Crude oil price analysis: 2026 forecast Vs. 2025 numbers
Oil

Crude oil price analysis: 2026 forecast Vs. 2025 numbers

Crude oil price paused on its downtrend in Thursday’s intraday trade after hitting a fresh three-week low earlier in the session. A weaker US dollar helped offset some losses from the previous session by rendering the commodity less expensive for buyers holding foreign currencies.

Nonetheless, it remains under selling pressure as the market digests the latest industry reports, which point to a supply-demand imbalance into the coming year. At the time of writing, WTI oil price was at $59.03. Subsequently, the USO ETF, which tracks the performance of the US oil benchmark, is testing the crucial support at $70. 

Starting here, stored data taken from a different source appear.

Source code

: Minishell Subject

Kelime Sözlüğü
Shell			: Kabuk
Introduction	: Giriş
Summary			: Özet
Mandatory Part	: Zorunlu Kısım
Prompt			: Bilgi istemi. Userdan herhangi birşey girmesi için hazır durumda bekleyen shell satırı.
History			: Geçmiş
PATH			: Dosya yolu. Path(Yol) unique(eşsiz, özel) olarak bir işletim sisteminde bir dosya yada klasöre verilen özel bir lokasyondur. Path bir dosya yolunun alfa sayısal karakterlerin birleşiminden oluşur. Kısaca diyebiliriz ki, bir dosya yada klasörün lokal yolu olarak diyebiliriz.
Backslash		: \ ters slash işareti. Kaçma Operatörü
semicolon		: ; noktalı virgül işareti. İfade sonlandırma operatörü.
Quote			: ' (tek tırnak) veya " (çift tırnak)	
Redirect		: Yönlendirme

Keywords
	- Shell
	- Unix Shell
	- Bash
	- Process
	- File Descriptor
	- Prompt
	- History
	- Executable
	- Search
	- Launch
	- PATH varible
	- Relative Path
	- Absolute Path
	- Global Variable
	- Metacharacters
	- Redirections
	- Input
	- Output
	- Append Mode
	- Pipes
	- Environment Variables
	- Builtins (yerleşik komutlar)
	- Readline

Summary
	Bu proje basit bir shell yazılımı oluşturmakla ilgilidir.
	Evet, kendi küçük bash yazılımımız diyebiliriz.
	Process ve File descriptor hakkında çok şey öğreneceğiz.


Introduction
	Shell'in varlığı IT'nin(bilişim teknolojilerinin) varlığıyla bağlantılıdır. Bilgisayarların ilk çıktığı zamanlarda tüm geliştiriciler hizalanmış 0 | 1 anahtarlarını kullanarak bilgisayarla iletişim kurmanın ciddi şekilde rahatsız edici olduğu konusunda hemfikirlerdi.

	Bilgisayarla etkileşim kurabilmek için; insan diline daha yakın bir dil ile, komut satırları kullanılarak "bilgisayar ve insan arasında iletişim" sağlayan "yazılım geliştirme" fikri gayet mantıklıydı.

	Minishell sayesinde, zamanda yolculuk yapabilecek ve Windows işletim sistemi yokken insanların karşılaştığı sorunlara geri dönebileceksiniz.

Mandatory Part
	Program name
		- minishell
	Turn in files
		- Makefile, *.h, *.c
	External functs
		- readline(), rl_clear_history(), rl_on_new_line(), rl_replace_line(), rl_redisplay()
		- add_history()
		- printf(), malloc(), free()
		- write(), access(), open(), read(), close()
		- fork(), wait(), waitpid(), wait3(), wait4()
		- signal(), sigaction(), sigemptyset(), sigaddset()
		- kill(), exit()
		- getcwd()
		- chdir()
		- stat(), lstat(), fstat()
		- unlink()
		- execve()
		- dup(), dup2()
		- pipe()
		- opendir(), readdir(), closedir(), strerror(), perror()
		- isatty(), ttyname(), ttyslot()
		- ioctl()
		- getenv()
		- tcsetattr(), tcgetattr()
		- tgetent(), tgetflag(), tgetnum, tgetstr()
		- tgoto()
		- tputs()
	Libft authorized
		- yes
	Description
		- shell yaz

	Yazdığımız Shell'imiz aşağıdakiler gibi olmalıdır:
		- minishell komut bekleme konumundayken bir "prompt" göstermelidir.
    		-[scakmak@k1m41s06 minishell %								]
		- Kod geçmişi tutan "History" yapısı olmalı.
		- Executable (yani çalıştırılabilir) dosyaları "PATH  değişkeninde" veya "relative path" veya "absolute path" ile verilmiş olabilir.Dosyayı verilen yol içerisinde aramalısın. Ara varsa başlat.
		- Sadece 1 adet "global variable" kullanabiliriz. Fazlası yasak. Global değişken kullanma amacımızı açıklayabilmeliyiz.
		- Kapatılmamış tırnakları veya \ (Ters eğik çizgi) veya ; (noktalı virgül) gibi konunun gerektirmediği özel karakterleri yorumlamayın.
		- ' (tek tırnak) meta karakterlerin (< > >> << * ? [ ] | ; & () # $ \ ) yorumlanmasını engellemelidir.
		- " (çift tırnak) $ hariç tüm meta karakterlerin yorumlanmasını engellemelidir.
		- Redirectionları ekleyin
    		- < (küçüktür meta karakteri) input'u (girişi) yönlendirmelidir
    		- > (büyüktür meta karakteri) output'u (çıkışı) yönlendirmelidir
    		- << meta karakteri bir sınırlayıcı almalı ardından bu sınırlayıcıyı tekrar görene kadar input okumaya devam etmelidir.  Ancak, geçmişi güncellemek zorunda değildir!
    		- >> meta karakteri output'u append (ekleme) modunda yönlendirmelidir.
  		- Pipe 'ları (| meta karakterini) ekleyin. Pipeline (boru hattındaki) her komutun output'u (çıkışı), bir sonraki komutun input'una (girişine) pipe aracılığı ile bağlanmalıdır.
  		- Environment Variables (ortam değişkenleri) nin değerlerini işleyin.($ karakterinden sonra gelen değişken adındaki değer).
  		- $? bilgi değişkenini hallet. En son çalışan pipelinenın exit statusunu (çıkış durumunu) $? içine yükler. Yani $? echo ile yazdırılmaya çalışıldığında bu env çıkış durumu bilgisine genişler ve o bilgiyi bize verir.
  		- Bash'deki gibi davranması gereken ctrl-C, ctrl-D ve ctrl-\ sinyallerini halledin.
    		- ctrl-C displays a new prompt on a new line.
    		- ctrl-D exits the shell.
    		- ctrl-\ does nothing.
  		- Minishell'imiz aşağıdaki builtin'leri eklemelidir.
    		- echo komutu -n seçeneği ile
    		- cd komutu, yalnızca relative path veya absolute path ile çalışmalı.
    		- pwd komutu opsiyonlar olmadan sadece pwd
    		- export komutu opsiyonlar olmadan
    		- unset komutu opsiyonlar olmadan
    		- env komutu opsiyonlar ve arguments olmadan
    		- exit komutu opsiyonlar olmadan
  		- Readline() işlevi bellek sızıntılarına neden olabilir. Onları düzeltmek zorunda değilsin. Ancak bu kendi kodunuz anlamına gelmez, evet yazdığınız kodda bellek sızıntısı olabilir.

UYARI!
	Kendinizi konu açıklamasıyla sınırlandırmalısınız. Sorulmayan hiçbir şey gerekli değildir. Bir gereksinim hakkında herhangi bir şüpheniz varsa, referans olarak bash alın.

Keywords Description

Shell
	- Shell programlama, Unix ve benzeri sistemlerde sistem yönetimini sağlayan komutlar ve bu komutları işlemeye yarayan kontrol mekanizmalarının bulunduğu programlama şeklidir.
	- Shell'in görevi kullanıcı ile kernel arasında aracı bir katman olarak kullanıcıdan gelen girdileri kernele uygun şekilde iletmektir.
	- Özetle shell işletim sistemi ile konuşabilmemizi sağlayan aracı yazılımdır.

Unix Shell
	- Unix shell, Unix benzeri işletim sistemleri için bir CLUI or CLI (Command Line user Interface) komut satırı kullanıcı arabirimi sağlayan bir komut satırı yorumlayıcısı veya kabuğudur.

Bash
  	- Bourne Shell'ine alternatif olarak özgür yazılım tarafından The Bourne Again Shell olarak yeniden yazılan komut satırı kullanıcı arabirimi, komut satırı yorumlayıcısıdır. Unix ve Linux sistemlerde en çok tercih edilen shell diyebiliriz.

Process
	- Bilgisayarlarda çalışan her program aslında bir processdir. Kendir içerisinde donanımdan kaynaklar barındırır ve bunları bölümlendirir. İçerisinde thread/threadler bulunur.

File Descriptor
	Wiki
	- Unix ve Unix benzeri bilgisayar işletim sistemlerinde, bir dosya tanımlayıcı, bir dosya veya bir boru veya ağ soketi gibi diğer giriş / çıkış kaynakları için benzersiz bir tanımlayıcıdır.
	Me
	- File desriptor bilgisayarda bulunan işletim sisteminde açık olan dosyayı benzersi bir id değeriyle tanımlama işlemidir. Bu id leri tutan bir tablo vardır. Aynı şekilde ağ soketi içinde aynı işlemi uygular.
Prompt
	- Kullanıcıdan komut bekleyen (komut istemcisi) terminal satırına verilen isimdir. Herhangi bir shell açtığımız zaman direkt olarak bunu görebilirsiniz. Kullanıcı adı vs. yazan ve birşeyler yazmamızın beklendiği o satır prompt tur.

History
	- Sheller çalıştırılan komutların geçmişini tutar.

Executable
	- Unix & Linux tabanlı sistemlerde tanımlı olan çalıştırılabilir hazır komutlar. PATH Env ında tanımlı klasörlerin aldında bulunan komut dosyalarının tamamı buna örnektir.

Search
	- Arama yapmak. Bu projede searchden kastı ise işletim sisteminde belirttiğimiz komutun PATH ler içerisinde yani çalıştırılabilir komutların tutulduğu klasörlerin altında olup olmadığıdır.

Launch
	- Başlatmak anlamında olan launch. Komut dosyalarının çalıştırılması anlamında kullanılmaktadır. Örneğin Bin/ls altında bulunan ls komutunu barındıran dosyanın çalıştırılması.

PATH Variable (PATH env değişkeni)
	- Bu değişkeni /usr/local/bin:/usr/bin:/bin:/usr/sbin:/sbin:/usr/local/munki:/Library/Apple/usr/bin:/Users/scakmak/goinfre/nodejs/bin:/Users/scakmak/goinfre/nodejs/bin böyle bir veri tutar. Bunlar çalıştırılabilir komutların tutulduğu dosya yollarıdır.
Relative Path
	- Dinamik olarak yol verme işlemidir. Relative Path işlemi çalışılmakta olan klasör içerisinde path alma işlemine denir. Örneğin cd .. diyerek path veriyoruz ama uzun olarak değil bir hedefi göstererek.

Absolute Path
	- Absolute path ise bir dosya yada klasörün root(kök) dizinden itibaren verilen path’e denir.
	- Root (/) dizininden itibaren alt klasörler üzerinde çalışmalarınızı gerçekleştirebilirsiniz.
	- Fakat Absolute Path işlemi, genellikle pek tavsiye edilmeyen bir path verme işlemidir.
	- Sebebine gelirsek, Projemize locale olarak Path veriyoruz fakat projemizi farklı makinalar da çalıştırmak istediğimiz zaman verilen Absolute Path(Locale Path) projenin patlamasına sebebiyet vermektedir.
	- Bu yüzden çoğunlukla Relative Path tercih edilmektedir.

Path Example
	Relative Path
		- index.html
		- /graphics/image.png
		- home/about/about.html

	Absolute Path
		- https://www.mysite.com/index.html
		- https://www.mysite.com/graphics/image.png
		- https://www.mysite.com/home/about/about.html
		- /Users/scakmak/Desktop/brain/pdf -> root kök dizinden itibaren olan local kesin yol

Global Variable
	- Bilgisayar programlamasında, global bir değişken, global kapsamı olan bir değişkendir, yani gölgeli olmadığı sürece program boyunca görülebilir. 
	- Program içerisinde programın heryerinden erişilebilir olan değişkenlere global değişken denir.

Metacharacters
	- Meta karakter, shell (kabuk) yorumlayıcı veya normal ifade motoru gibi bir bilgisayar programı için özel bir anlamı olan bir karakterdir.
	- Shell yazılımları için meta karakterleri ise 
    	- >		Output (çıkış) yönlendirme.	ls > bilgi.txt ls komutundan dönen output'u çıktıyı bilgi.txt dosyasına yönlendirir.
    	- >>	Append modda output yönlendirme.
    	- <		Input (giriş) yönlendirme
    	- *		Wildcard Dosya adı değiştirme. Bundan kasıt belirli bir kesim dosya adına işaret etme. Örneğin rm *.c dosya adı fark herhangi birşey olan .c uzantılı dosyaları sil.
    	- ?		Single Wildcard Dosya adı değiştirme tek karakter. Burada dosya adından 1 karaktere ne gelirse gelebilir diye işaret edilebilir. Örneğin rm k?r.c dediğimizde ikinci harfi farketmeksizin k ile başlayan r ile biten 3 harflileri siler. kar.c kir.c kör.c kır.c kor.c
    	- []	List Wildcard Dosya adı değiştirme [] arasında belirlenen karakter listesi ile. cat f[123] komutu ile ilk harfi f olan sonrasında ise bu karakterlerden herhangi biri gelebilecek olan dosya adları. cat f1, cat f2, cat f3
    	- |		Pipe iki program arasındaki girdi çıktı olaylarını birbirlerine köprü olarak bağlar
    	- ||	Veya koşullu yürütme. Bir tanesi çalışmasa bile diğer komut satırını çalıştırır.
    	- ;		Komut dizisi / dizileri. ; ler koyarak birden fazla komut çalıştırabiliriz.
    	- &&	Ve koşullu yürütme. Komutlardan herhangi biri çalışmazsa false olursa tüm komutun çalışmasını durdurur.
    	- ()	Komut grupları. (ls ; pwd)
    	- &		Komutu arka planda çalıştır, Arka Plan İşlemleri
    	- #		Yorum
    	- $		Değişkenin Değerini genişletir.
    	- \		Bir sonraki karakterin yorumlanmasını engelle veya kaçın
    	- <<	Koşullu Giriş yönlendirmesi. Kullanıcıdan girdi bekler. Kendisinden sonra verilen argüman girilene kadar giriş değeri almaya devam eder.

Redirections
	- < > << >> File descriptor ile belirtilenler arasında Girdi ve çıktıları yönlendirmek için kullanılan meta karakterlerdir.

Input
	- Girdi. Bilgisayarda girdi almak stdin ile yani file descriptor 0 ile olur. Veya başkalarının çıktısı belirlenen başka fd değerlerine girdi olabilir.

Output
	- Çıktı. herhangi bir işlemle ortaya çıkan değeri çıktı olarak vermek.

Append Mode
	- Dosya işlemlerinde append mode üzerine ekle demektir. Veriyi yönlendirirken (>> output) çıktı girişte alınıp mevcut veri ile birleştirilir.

Oil market reports point to growing surplus

Concerns over a supply-demand imbalance are weighing on crude oil prices, with the latest industry reports adding to the bearish investor sentiment. For instance, OPEC expects the global oil supply to slightly surplus demand in the coming year. Interestingly, this is a shift from their previous forecasts of a global supply deficit.

At the same time, the International Energy Agency (IEA) estimates that global oil supply may exceed demand by a record amount of 4 million bpd. However, it upholds oil as a strategic commodity, indicating that its demand will likely peak by 2050. This outlook is pegged on a slower adoption of electric vehicles.

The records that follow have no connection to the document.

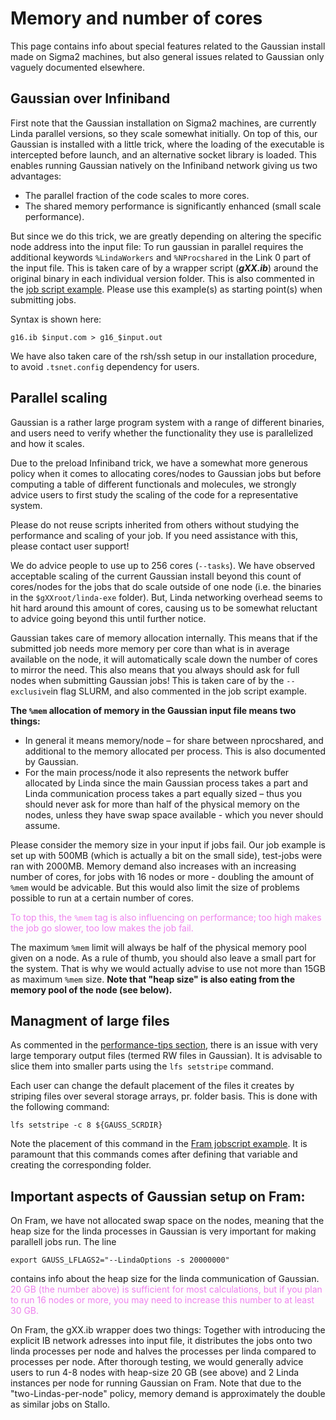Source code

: # Memory and number of cores

This page contains info about special features related to the Gaussian install made on Sigma2 machines, but also general issues related to Gaussian only vaguely documented elsewhere.

## Gaussian over Infiniband
First note that the Gaussian installation on Sigma2 machines, are currently Linda parallel versions, so they scale somewhat initially. On top of this, our Gaussian is installed with a little trick, where the loading of the executable is intercepted before launch, and an alternative socket library is loaded. This enables running Gaussian natively on the Infiniband network giving us two advantages:

* The parallel fraction of the code scales to more cores.
* The shared memory performance is significantly enhanced (small scale performance).

But since we do this trick, we are greatly depending on altering the specific node address into the input file: To run gaussian in parallel requires the additional keywords `%LindaWorkers` and `%NProcshared` in the Link 0 part of the input file. This is taken care of by a wrapper script (***gXX.ib***) around the original binary in each individual version folder. This is also commented in the [job script example](../files/fram_g16.sh). Please use this example(s) as starting point(s) when submitting jobs.

Syntax is shown here:


	g16.ib $input.com > g16_$input.out

We have also taken care of the rsh/ssh setup in our installation procedure, to avoid `.tsnet.config` dependency for users.

## Parallel scaling
Gaussian is a rather large program system with a range of different binaries, and users need to verify whether the functionality they use is parallelized and how it scales.

Due to the preload Infiniband trick, we have a somewhat more generous policy when it comes to allocating cores/nodes to Gaussian jobs but before computing a table of different functionals and molecules, we strongly advice users to first study the scaling of the code for a representative system.

Please do not reuse scripts inherited from others without studying the performance and scaling of your job. If you need assistance with this, please contact user support!

We do advice people to use up to 256 cores (`--tasks`). We have observed acceptable scaling of the current Gaussian install beyond this count of cores/nodes for the jobs that do scale outside of one node (i.e. the binaries in the `$gXXroot/linda-exe` folder). But, Linda networking overhead seems to hit hard around this amount of cores, causing us to be somewhat reluctant to advice going beyond this until further notice.

Gaussian takes care of memory allocation internally. This means that if the submitted job needs more memory per core than what is in average available on the node, it will automatically scale down the number of cores to mirror the need. This also means that you always should ask for full nodes when submitting Gaussian jobs! This is taken care of by the `--exclusive`in flag SLURM, and also commented in the job script example.

**The `%mem` allocation of memory in the Gaussian input file means two things:**

* In general it means memory/node – for share between nprocshared, and additional to the memory allocated per process. This is also documented by Gaussian.
* For the main process/node it also represents the network buffer allocated by Linda since the main Gaussian process takes a part and Linda communication process takes a part equally sized – thus you should never ask for more than half of the physical memory on the nodes, unless they have swap space available - which you never should assume.

Please consider the memory size in your input if jobs fail. Our job example is set up with 500MB (which is actually a bit on the small side), test-jobs were ran with 2000MB. Memory demand also increases with an increasing number of cores, for jobs with 16 nodes or more - doubling the amount of `%mem` would be advicable. But this would also limit the size of problems possible to run at a certain number of cores.

<span style="color:violet"> To top this, the `%mem` tag is also influencing on performance; too high makes the job go slower, too low makes the job fail.</span>

The maximum `%mem` limit will always be half of the physical memory pool given on a node. As a rule of thumb, you should also leave a small part for the system. That is why we would actually advise to use not more than 15GB as maximum `%mem` size. **Note that "heap size" is also eating from the memory pool of the node (see below).**

## Managment of large files

As commented in the [performance-tips section](/storage/performance/lustre.md), there is an issue with very large temporary output files (termed RW files in Gaussian). It is advisable to slice them into smaller parts using the `lfs setstripe` command.

Each user can change the default placement of the files it creates by striping files over several storage arrays, pr. folder basis. This is done with the following command:

	lfs setstripe -c 8 ${GAUSS_SCRDIR}

Note the placement of this command in the [Fram jobscript example](../files/fram_g16.sh). It is paramount that this commands comes after defining that variable and creating the corresponding folder.

## Important aspects of Gaussian setup on Fram:

On Fram, we have not allocated swap space on the nodes, meaning that the heap size for the linda processes in Gaussian is very important for making parallell jobs run. The line

	export GAUSS_LFLAGS2="--LindaOptions -s 20000000"

contains info about the heap size for the linda communication of Gaussian. <span style="color:violet"> 20 GB (the number above) is sufficient for most calculations, but if you plan to run 16 nodes or more, you may need to increase this number to at least 30 GB.</span>

On Fram, the gXX.ib wrapper does two things: Together with introducing the  explicit IB network adresses into input file, it distributes the jobs onto two linda processes per node and halves the processes per linda compared to processes per node. After thorough testing, we would generally advice users to run 4-8 nodes with heap-size 20 GB (see above) and 2 Linda instances per node for running Gaussian on Fram. Note that due to the "two-Lindas-per-node" policy, memory demand is approximately the double as similar jobs on Stallo.



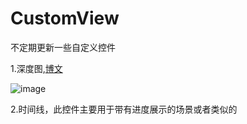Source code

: # CustomView
不定期更新一些自定义控件

1.深度图,[博文](https://blog.csdn.net/hj2drf/article/details/82744822)

![image](https://github.com/Kriy/CustomView/blob/master/gif/2018-09-18%2014_42_53.gif)

2.时间线，此控件主要用于带有进度展示的场景或者类似的
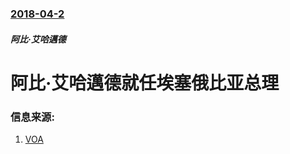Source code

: ### [2018-04-2](/zh/news/2018/04/2/index.md)

##### 阿比·艾哈邁德
# 阿比·艾哈邁德就任埃塞俄比亚总理 




### 信息来源:

1. [VOA](https://www.voanews.com/a/ethiopia-new-prime-minister-pledges-reforms-to-end-violence/4329224.html)

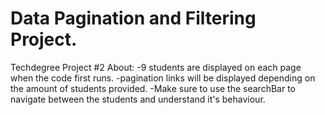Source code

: # Data Pagination and Filtering Project.
 Techdegree Project #2
 About:
 -9 students are displayed on each page when the code first runs.
 -pagination links will be displayed depending on the amount of students provided.
 -Make sure to use the searchBar to navigate between the students and understand it's behaviour.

Meanwhile, data from the American Petroleum Institute (API) showed a surge in inventories for the week that ended on 7th November. Crude stockpiles increased by 1.3 million barrels even as the decline in gasoline inventories pointed to a resilient US consumer. 

Notably, a weaker US dollar and optimism from the IEA report helped oil prices bounce off the three-week low hit earlier on Thursday. However, both Brent and WTI benchmarks are set for their third consecutive week of losses.

USO crude oil price technical analysis

Crude oil price chart | Source: TradingView

USO oil price has been range-bound for about three weeks as worries over a looming supply-demand imbalance curb its upside potential. A look at its daily chart points to further selling pressure as the bears seek to break the current support zone of $70 and retest mid-October levels of $68.50. This is after several industry reports heightened oversupply concerns. 

At its current level, USO oil price is trading below the short-term 25-day EMA and the medium-term 50-day EMA. Since early October, the bearish death cross pattern has been in place; an indication that the weight on oil prices is far from over. 

At its current level of $70.43, the bulls still have an opportunity to attract more buyers and defend the crucial support around $70. However, a decline past $69.45, which matches the point of convergence for the 25 and 50-day EMAs in mid-June, will give the sellers a chance to push the price lower to $68.05. On the flip side, a rebound past the 25-day EMA at $71.50 will likely activate the resistance at $72.50.